### ENTRIES SUPPLIED
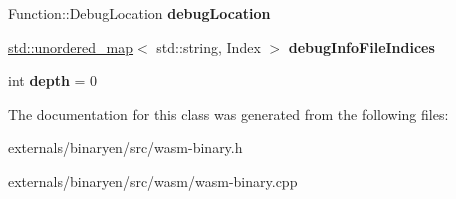 \begin{DoxyCompactItemize}
\item 
\mbox{\label{classwasm_1_1_wasm_binary_builder_ae46fa40914b481c6abc2991730d16b8a}} 
Function\+::\+Debug\+Location {\bfseries debug\+Location}
\item 
\mbox{\label{classwasm_1_1_wasm_binary_builder_a57e18df202c4cc0aeb932ba56c5f4048}} 
\mbox{\hyperlink{classstd_1_1unordered__map}{std\+::unordered\+\_\+map}}$<$ std\+::string, Index $>$ {\bfseries debug\+Info\+File\+Indices}
\item 
\mbox{\label{classwasm_1_1_wasm_binary_builder_a3d30f5e15e2df9471944d6f24a330a18}} 
int {\bfseries depth} = 0
\end{DoxyCompactItemize}


The documentation for this class was generated from the following files\+:\begin{DoxyCompactItemize}
\item 
externals/binaryen/src/wasm-\/binary.\+h\item 
externals/binaryen/src/wasm/wasm-\/binary.\+cpp\end{DoxyCompactItemize}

### AIM OF THE EXERCISE
Gather all lines from the listing above in which "mbox" occurs.

### SOLUTION TO THE PROBLEM
\mbox{\label{classwasm_1_1_wasm_binary_builder_ae46fa40914b481c6abc2991730d16b8a}} 
\mbox{\label{classwasm_1_1_wasm_binary_builder_a57e18df202c4cc0aeb932ba56c5f4048}} 
\mbox{\hyperlink{classstd_1_1unordered__map}{std\+::unordered\+\_\+map}}$<$ std\+::string, Index $>$ {\bfseries debug\+Info\+File\+Indices}
\mbox{\label{classwasm_1_1_wasm_binary_builder_a3d30f5e15e2df9471944d6f24a330a18}} 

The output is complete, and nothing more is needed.